In passato prima che Billy Costacurta stesse con la bellissima Martina Colombari aveva una morosa ancora più bella....

Che la prima sede del Milan era nella mitica Fiaschetteria Toscana in via Berchet a Milano?

insomma curiosità random che appartengono al nostro bagaglio culturale del Milan!!


----------



## Super_Lollo (30 Luglio 2013)

io ricordo che al Milan giro voce che Vikash Dhorasoo portasse sfiga.. infatti se non ricordo male non vincemmo mai con lui in campo e ovviamente cravatta gialla non lo confermò...


----------



## Underhill84 (30 Luglio 2013)

chi era la figa meglio della colombari?? ora lo voglio sapere


----------



## Fabry_cekko (30 Luglio 2013)

quando Baresi trovò Rijkaard a letto con sua moglie?


----------



## Graxx (30 Luglio 2013)

mi piace...continuiamo...

io sapevo che davids fu allontanato dal Milan perchè si trom.bava o cercò di trom.barsela la martina colombari...


----------



## runner (30 Luglio 2013)

Underhill84 ha scritto:


> chi era la figa meglio della colombari?? ora lo voglio sapere



una ragazza normalissima di cui i meglio informati di me dicono fosse ancora più carina....

di più non so davvero....

dai ragazzi un po' di gossip a 360 gradi ci sta ogni tanto, se no sempre discorsi cupi e tetri ci fanno andare in paranoia


----------



## SuperMilan (30 Luglio 2013)

Bel post, bravo [MENTION=144]runner[/MENTION].

Vado un pò io:

Rijkaard nello spogliatoio era chiamato "Tubo Nero", chissà perchè.
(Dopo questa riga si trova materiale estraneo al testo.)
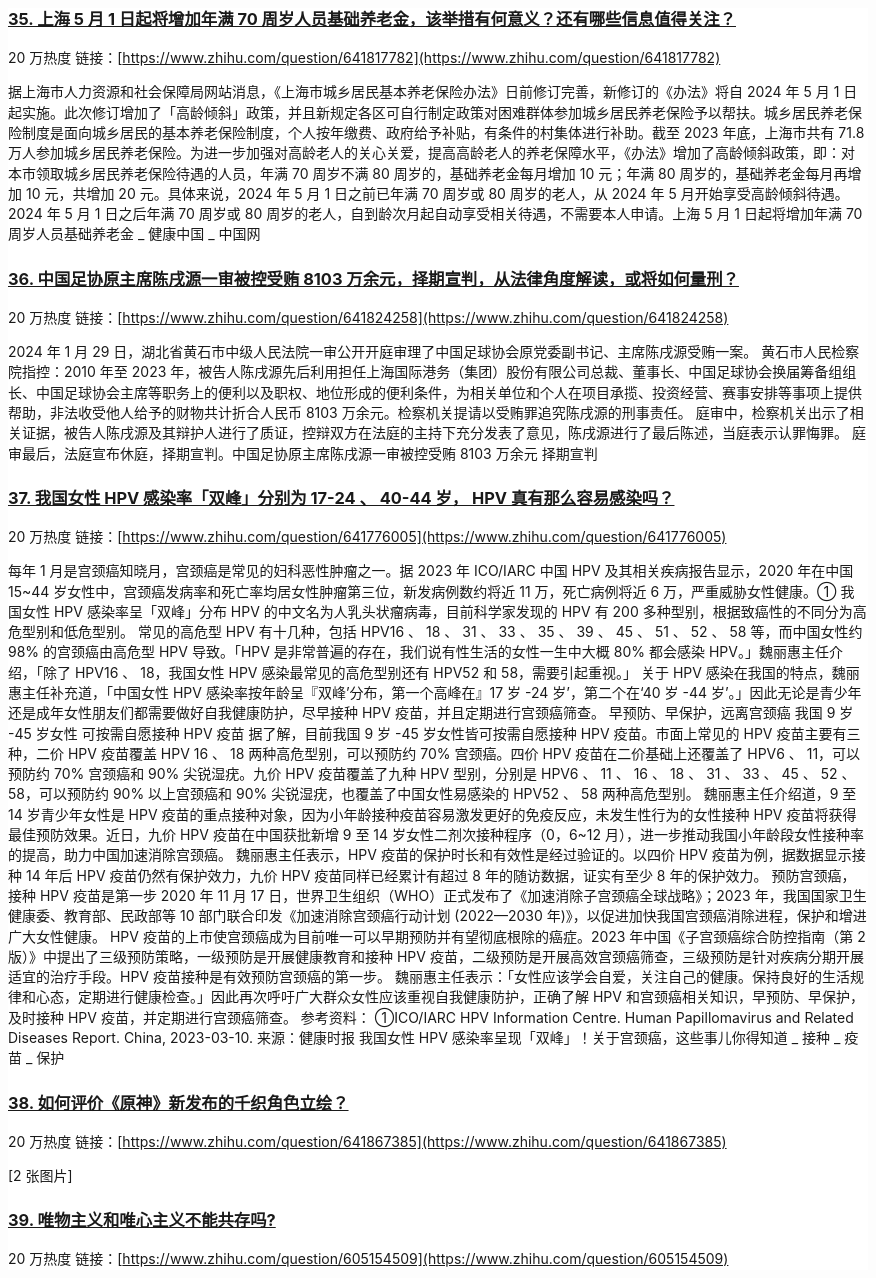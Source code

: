 ### [35. 上海 5 月 1 日起将增加年满 70 周岁人员基础养老金，该举措有何意义？还有哪些信息值得关注？](https://www.zhihu.com/question/641817782)
20 万热度 链接：[https://www.zhihu.com/question/641817782](https://www.zhihu.com/question/641817782)

据上海市人力资源和社会保障局网站消息，《上海市城乡居民基本养老保险办法》日前修订完善，新修订的《办法》将自 2024 年 5 月 1 日起实施。此次修订增加了「高龄倾斜」政策，并且新规定各区可自行制定政策对困难群体参加城乡居民养老保险予以帮扶。城乡居民养老保险制度是面向城乡居民的基本养老保险制度，个人按年缴费、政府给予补贴，有条件的村集体进行补助。截至 2023 年底，上海市共有 71.8 万人参加城乡居民养老保险。为进一步加强对高龄老人的关心关爱，提高高龄老人的养老保障水平，《办法》增加了高龄倾斜政策，即：对本市领取城乡居民养老保险待遇的人员，年满 70 周岁不满 80 周岁的，基础养老金每月增加 10 元；年满 80 周岁的，基础养老金每月再增加 10 元，共增加 20 元。具体来说，2024 年 5 月 1 日之前已年满 70 周岁或 80 周岁的老人，从 2024 年 5 月开始享受高龄倾斜待遇。2024 年 5 月 1 日之后年满 70 周岁或 80 周岁的老人，自到龄次月起自动享受相关待遇，不需要本人申请。上海 5 月 1 日起将增加年满 70 周岁人员基础养老金 _ 健康中国 _ 中国网

### [36. 中国足协原主席陈戌源一审被控受贿 8103 万余元，择期宣判，从法律角度解读，或将如何量刑？](https://www.zhihu.com/question/641824258)
20 万热度 链接：[https://www.zhihu.com/question/641824258](https://www.zhihu.com/question/641824258)

2024 年 1 月 29 日，湖北省黄石市中级人民法院一审公开开庭审理了中国足球协会原党委副书记、主席陈戌源受贿一案。 黄石市人民检察院指控：2010 年至 2023 年，被告人陈戌源先后利用担任上海国际港务（集团）股份有限公司总裁、董事长、中国足球协会换届筹备组组长、中国足球协会主席等职务上的便利以及职权、地位形成的便利条件，为相关单位和个人在项目承揽、投资经营、赛事安排等事项上提供帮助，非法收受他人给予的财物共计折合人民币 8103 万余元。检察机关提请以受贿罪追究陈戌源的刑事责任。 庭审中，检察机关出示了相关证据，被告人陈戌源及其辩护人进行了质证，控辩双方在法庭的主持下充分发表了意见，陈戌源进行了最后陈述，当庭表示认罪悔罪。 庭审最后，法庭宣布休庭，择期宣判。中国足协原主席陈戌源一审被控受贿 8103 万余元 择期宣判

### [37. 我国女性 HPV 感染率「双峰」分别为 17-24 、 40-44 岁， HPV 真有那么容易感染吗？](https://www.zhihu.com/question/641776005)
20 万热度 链接：[https://www.zhihu.com/question/641776005](https://www.zhihu.com/question/641776005)

每年 1 月是宫颈癌知晓月，宫颈癌是常见的妇科恶性肿瘤之一。据 2023 年 ICO/IARC 中国 HPV 及其相关疾病报告显示，2020 年在中国 15~44 岁女性中，宫颈癌发病率和死亡率均居女性肿瘤第三位，新发病例数约将近 11 万，死亡病例将近 6 万，严重威胁女性健康。① 我国女性 HPV 感染率呈「双峰」分布 HPV 的中文名为人乳头状瘤病毒，目前科学家发现的 HPV 有 200 多种型别，根据致癌性的不同分为高危型别和低危型别。 常见的高危型 HPV 有十几种，包括 HPV16 、 18 、 31 、 33 、 35 、 39 、 45 、 51 、 52 、 58 等，而中国女性约 98% 的宫颈癌由高危型 HPV 导致。「HPV 是非常普遍的存在，我们说有性生活的女性一生中大概 80% 都会感染 HPV。」魏丽惠主任介绍，「除了 HPV16 、 18，我国女性 HPV 感染最常见的高危型别还有 HPV52 和 58，需要引起重视。」 关于 HPV 感染在我国的特点，魏丽惠主任补充道，「中国女性 HPV 感染率按年龄呈『双峰’分布，第一个高峰在』17 岁 -24 岁’，第二个在‘40 岁 -44 岁’。」因此无论是青少年还是成年女性朋友们都需要做好自我健康防护，尽早接种 HPV 疫苗，并且定期进行宫颈癌筛查。 早预防、早保护，远离宫颈癌 我国 9 岁 -45 岁女性 可按需自愿接种 HPV 疫苗 据了解，目前我国 9 岁 -45 岁女性皆可按需自愿接种 HPV 疫苗。市面上常见的 HPV 疫苗主要有三种，二价 HPV 疫苗覆盖 HPV 16 、 18 两种高危型别，可以预防约 70% 宫颈癌。四价 HPV 疫苗在二价基础上还覆盖了 HPV6 、 11，可以预防约 70% 宫颈癌和 90% 尖锐湿疣。九价 HPV 疫苗覆盖了九种 HPV 型别，分别是 HPV6 、 11 、 16 、 18 、 31 、 33 、 45 、 52 、 58，可以预防约 90% 以上宫颈癌和 90% 尖锐湿疣，也覆盖了中国女性易感染的 HPV52 、 58 两种高危型别。 魏丽惠主任介绍道，9 至 14 岁青少年女性是 HPV 疫苗的重点接种对象，因为小年龄接种疫苗容易激发更好的免疫反应，未发生性行为的女性接种 HPV 疫苗将获得最佳预防效果。近日，九价 HPV 疫苗在中国获批新增 9 至 14 岁女性二剂次接种程序（0，6~12 月），进一步推动我国小年龄段女性接种率的提高，助力中国加速消除宫颈癌。 魏丽惠主任表示，HPV 疫苗的保护时长和有效性是经过验证的。以四价 HPV 疫苗为例，据数据显示接种 14 年后 HPV 疫苗仍然有保护效力，九价 HPV 疫苗同样已经累计有超过 8 年的随访数据，证实有至少 8 年的保护效力。 预防宫颈癌，接种 HPV 疫苗是第一步 2020 年 11 月 17 日，世界卫生组织（WHO）正式发布了《加速消除子宫颈癌全球战略》；2023 年，我国国家卫生健康委、教育部、民政部等 10 部门联合印发《加速消除宫颈癌行动计划 (2022—2030 年)》，以促进加快我国宫颈癌消除进程，保护和增进广大女性健康。 HPV 疫苗的上市使宫颈癌成为目前唯一可以早期预防并有望彻底根除的癌症。2023 年中国《子宫颈癌综合防控指南（第 2 版）》中提出了三级预防策略，一级预防是开展健康教育和接种 HPV 疫苗，二级预防是开展高效宫颈癌筛查，三级预防是针对疾病分期开展适宜的治疗手段。HPV 疫苗接种是有效预防宫颈癌的第一步。 魏丽惠主任表示：「女性应该学会自爱，关注自己的健康。保持良好的生活规律和心态，定期进行健康检查。」因此再次呼吁广大群众女性应该重视自我健康防护，正确了解 HPV 和宫颈癌相关知识，早预防、早保护，及时接种 HPV 疫苗，并定期进行宫颈癌筛查。 参考资料： ①ICO/IARC HPV Information Centre. Human Papillomavirus and Related Diseases Report. China, 2023-03-10. 来源：健康时报 我国女性 HPV 感染率呈现「双峰」！关于宫颈癌，这些事儿你得知道 _ 接种 _ 疫苗 _ 保护

### [38. 如何评价《原神》新发布的千织角色立绘？](https://www.zhihu.com/question/641867385)
20 万热度 链接：[https://www.zhihu.com/question/641867385](https://www.zhihu.com/question/641867385)

[2 张图片]

### [39. 唯物主义和唯心主义不能共存吗?](https://www.zhihu.com/question/605154509)
20 万热度 链接：[https://www.zhihu.com/question/605154509](https://www.zhihu.com/question/605154509)
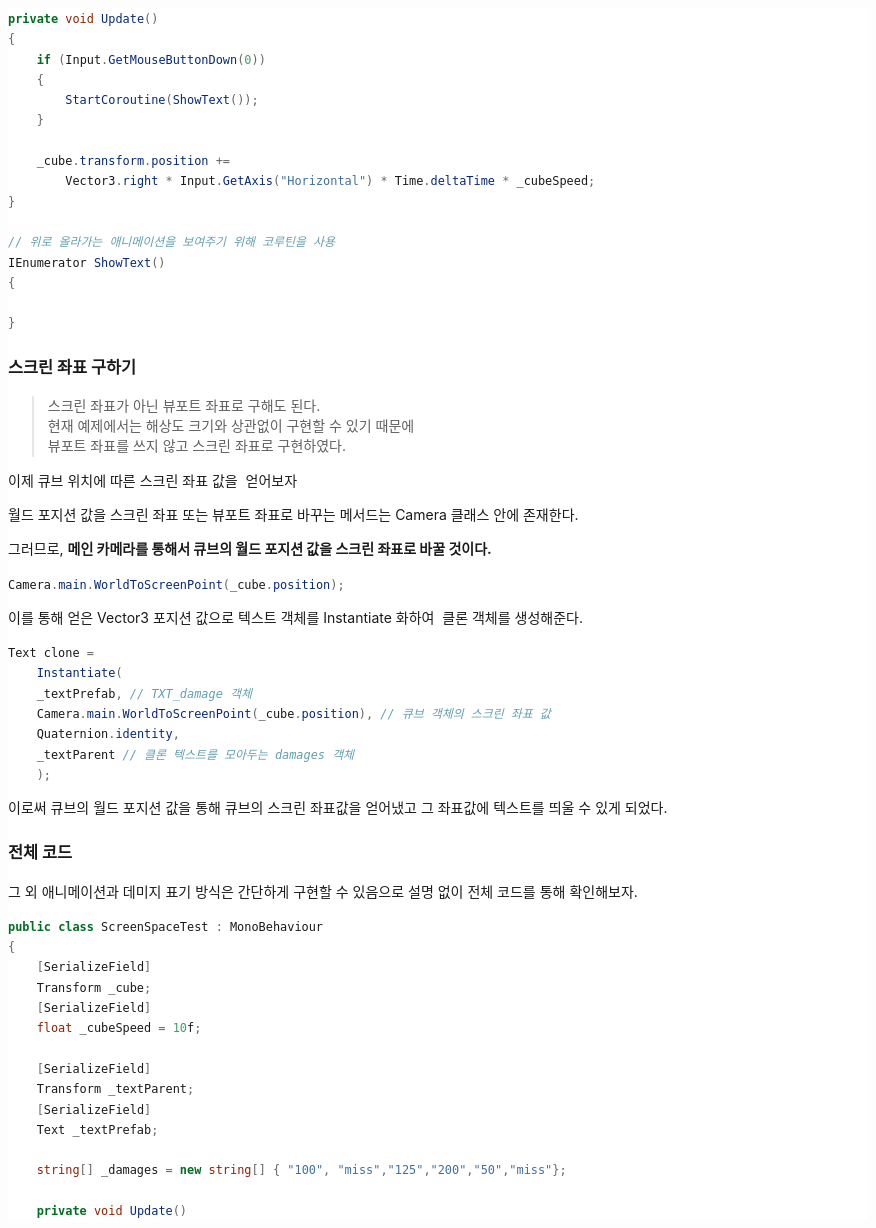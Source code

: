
 ```cs
private void Update()
{
    if (Input.GetMouseButtonDown(0))
    {
        StartCoroutine(ShowText());
    }

    _cube.transform.position += 
        Vector3.right * Input.GetAxis("Horizontal") * Time.deltaTime * _cubeSpeed;
}

// 위로 올라가는 애니메이션을 보여주기 위해 코루틴을 사용
IEnumerator ShowText()
{

}
```

### 스크린 좌표 구하기

> 스크린 좌표가 아닌 뷰포트 좌표로 구해도 된다.  
> 현재 예제에서는 해상도 크기와 상관없이 구현할 수 있기 때문에  
> 뷰포트 좌표를 쓰지 않고 스크린 좌표로 구현하였다.

이제 큐브 위치에 따른 스크린 좌표 값을  얻어보자

월드 포지션 값을 스크린 좌표 또는 뷰포트 좌표로 바꾸는 메서드는 Camera 클래스 안에 존재한다.

그러므로, **메인 카메라를 통해서 큐브의 월드 포지션 값을 스크린 좌표로 바꿀 것이다.**

```cs
Camera.main.WorldToScreenPoint(_cube.position);
```

이를 통해 얻은 Vector3 포지션 값으로 텍스트 객체를 Instantiate 화하여  클론 객체를 생성해준다.

```cs
Text clone = 
    Instantiate(
    _textPrefab, // TXT_damage 객체
    Camera.main.WorldToScreenPoint(_cube.position), // 큐브 객체의 스크린 좌표 값
    Quaternion.identity, 
    _textParent // 클론 텍스트를 모아두는 damages 객체
    );
```

이로써 큐브의 월드 포지션 값을 통해 큐브의 스크린 좌표값을 얻어냈고 그 좌표값에 텍스트를 띄울 수 있게 되었다.

### 전체 코드

그 외 애니메이션과 데미지 표기 방식은 간단하게 구현할 수 있음으로 설명 없이 전체 코드를 통해 확인해보자.

```cs
public class ScreenSpaceTest : MonoBehaviour
{
    [SerializeField]
    Transform _cube;
    [SerializeField]
    float _cubeSpeed = 10f;

    [SerializeField]
    Transform _textParent;
    [SerializeField]
    Text _textPrefab;

    string[] _damages = new string[] { "100", "miss","125","200","50","miss"};

    private void Update()
```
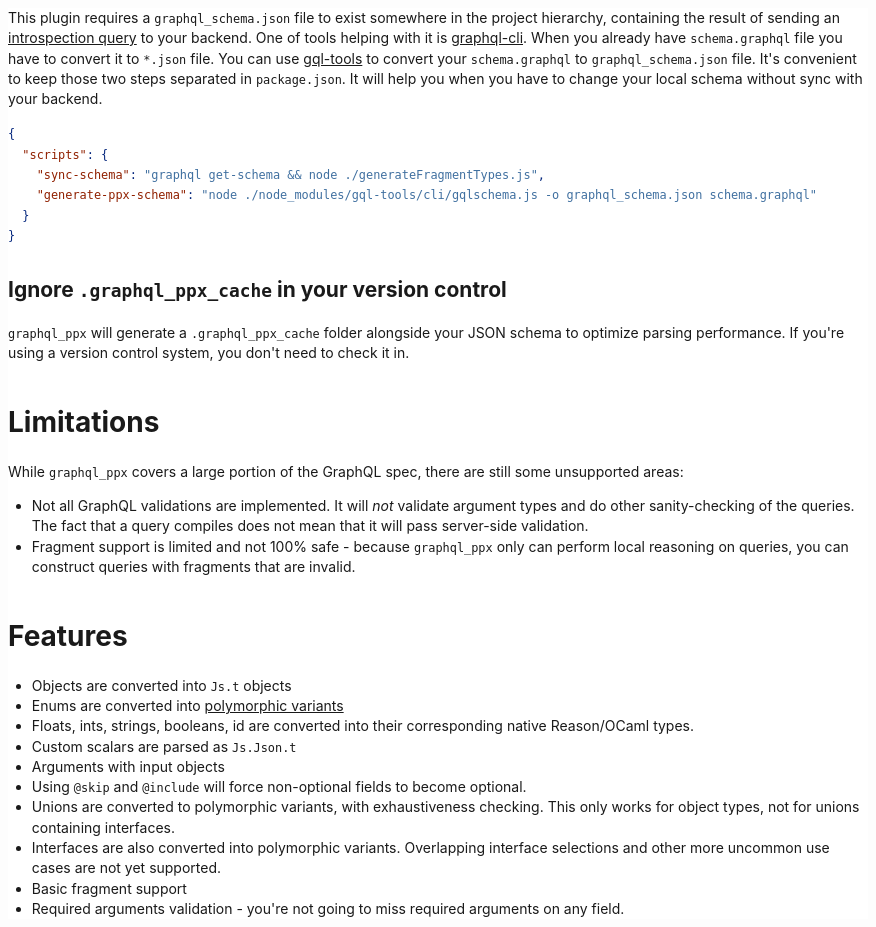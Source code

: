 This plugin requires a `graphql_schema.json` file to exist somewhere in the
project hierarchy, containing the result of sending an [introspection
query](https://github.com/graphql/graphql-js/blob/master/src/utilities/introspectionQuery.js)
to your backend. One of tools helping with it is [graphql-cli](https://www.npmjs.com/package/graphql-cli). When you already have `schema.graphql` file you have to convert it to `*.json` file. You can use [gql-tools](https://www.npmjs.com/package/gql-tools) to convert your `schema.graphql` to `graphql_schema.json` file. It's convenient to keep those two steps separated in `package.json`. It will help you when you have to change your local schema without sync with your backend.

```json
{
  "scripts": {
    "sync-schema": "graphql get-schema && node ./generateFragmentTypes.js",
    "generate-ppx-schema": "node ./node_modules/gql-tools/cli/gqlschema.js -o graphql_schema.json schema.graphql"
  }
}
```

## Ignore `.graphql_ppx_cache` in your version control

`graphql_ppx` will generate a `.graphql_ppx_cache` folder alongside your JSON
schema to optimize parsing performance. If you're
using a version control system, you don't need to check it in.

# Limitations

While `graphql_ppx` covers a large portion of the GraphQL spec, there are still
some unsupported areas:

- Not all GraphQL validations are implemented. It will _not_ validate argument
  types and do other sanity-checking of the queries. The fact that a query
  compiles does not mean that it will pass server-side validation.
- Fragment support is limited and not 100% safe - because `graphql_ppx` only can
  perform local reasoning on queries, you can construct queries with fragments
  that are invalid.

# Features

- Objects are converted into `Js.t` objects
- Enums are converted into [polymorphic
  variants](https://2ality.com/2018/01/polymorphic-variants-reasonml.html)
- Floats, ints, strings, booleans, id are converted into their corresponding native
  Reason/OCaml types.
- Custom scalars are parsed as `Js.Json.t`
- Arguments with input objects
- Using `@skip` and `@include` will force non-optional fields to become
  optional.
- Unions are converted to polymorphic variants, with exhaustiveness checking.
  This only works for object types, not for unions containing interfaces.
- Interfaces are also converted into polymorphic variants. Overlapping interface
  selections and other more uncommon use cases are not yet supported.
- Basic fragment support
- Required arguments validation - you're not going to miss required arguments on any field.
La leggenda vuole che, in seguito al ritrovamento a letto con la moglie di Baresi, fosse cacciato in fretta e furia dal Milan (a quanto pare la cessione fu inaspettata e frettolosa).

Galliani, durante l'acquisto di Rijkaard, dovette scontrarsi con le ire dei tifosi dell'ex squadra dell'olandese che cercarono di rovesciargli l'auto. Per sicurezza, si dice che Galliani avesse infilato il contratto firmato di Rijkaard nelle mutande.

Redondo dopo un anno che era fuori per infortunio rinunciò allo stipendio fino a quando non mise piede in campo.

Non sul Milan, ma comunque di gossip si parla. Si dice che Marcello Lippi mise "fuori rosa" e ordinò la cessione di Paulo Sousa dopo che lo trovò a letto con la figlia.


----------



## Serginho (30 Luglio 2013)

Ma è vera la storia che Contra fu ceduto perché picchiò Davids ad un trofeo tim o roba simile?


----------



## Canonista (30 Luglio 2013)

Ma il tubo nero non era Gullit??


----------



## runner (30 Luglio 2013)

comunque un' altra curiosità è Gullit che prima di una finale di Champions non stava benissimo e Sacchi non lo voleva schierare e lui si mise a correre per i corridoi dell' albergo dove erano per dimostrare che era in grado di correre finchè proprio Sacchi gli disse di smetterla e che lo avrebbe messo in campo.....segnò poi due goal!!


----------



## Jino (30 Luglio 2013)

Serginho ha scritto:


> Ma è vera la storia che Contra fu ceduto perché picchiò Davids ad un trofeo tim o roba simile?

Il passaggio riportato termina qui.